**Instructions to follow:** Return, unchanged and with no pictures, the lines below from the very first through the one that contains "TLS support. This".

**Task data:**

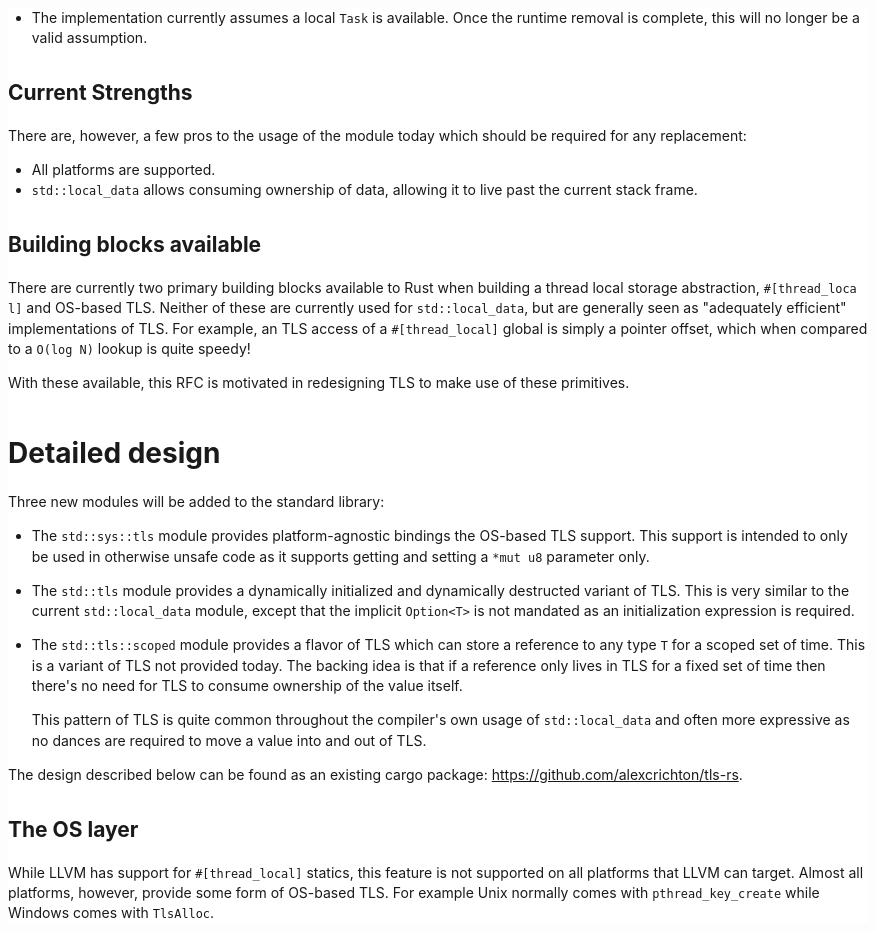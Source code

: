 * The implementation currently assumes a local `Task` is available. Once the
  runtime removal is complete, this will no longer be a valid assumption.

## Current Strengths

There are, however, a few pros to the usage of the module today which should be
required for any replacement:

* All platforms are supported.
* `std::local_data` allows consuming ownership of data, allowing it to live past
  the current stack frame.

## Building blocks available

There are currently two primary building blocks available to Rust when building
a thread local storage abstraction, `#[thread_local]` and OS-based TLS. Neither
of these are currently used for `std::local_data`, but are generally seen as
"adequately efficient" implementations of TLS. For example, an TLS access of a
`#[thread_local]` global is simply a pointer offset, which when compared to a
`O(log N)` lookup is quite speedy!

With these available, this RFC is motivated in redesigning TLS to make use of
these primitives.

# Detailed design

Three new modules will be added to the standard library:

* The `std::sys::tls` module provides platform-agnostic bindings the OS-based
  TLS support. This support is intended to only be used in otherwise unsafe code
  as it supports getting and setting a `*mut u8` parameter only.

* The `std::tls` module provides a dynamically initialized and dynamically
  destructed variant of TLS. This is very similar to the current
  `std::local_data` module, except that the implicit `Option<T>` is not
  mandated as an initialization expression is required.

* The `std::tls::scoped` module provides a flavor of TLS which can store a
  reference to any type `T` for a scoped set of time. This is a variant of TLS
  not provided today. The backing idea is that if a reference only lives in TLS
  for a fixed set of time then there's no need for TLS to consume ownership of
  the value itself.

  This pattern of TLS is quite common throughout the compiler's own usage of
  `std::local_data` and often more expressive as no dances are required to move
  a value into and out of TLS.

The design described below can be found as an existing cargo package:
https://github.com/alexcrichton/tls-rs.

## The OS layer

While LLVM has support for `#[thread_local]` statics, this feature is not
supported on all platforms that LLVM can target. Almost all platforms, however,
provide some form of OS-based TLS. For example Unix normally comes with
`pthread_key_create` while Windows comes with `TlsAlloc`.


[runtime-rfc]: https://github.com/rust-lang/rfcs/blob/master/text/0230-remove-runtime.md
[prev-pr]: https://github.com/rust-lang/rust/pull/17583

**Solution to this problem:**
Source code

: * The implementation currently assumes a local `Task` is available. Once the
  runtime removal is complete, this will no longer be a valid assumption.

## Current Strengths

There are, however, a few pros to the usage of the module today which should be
required for any replacement:

* All platforms are supported.
* `std::local_data` allows consuming ownership of data, allowing it to live past
  the current stack frame.

## Building blocks available

There are currently two primary building blocks available to Rust when building
a thread local storage abstraction, `#[thread_local]` and OS-based TLS. Neither
of these are currently used for `std::local_data`, but are generally seen as
"adequately efficient" implementations of TLS. For example, an TLS access of a
`#[thread_local]` global is simply a pointer offset, which when compared to a
`O(log N)` lookup is quite speedy!

With these available, this RFC is motivated in redesigning TLS to make use of
these primitives.

# Detailed design

Three new modules will be added to the standard library:

* The `std::sys::tls` module provides platform-agnostic bindings the OS-based
  TLS support. This support is intended to only be used in otherwise unsafe code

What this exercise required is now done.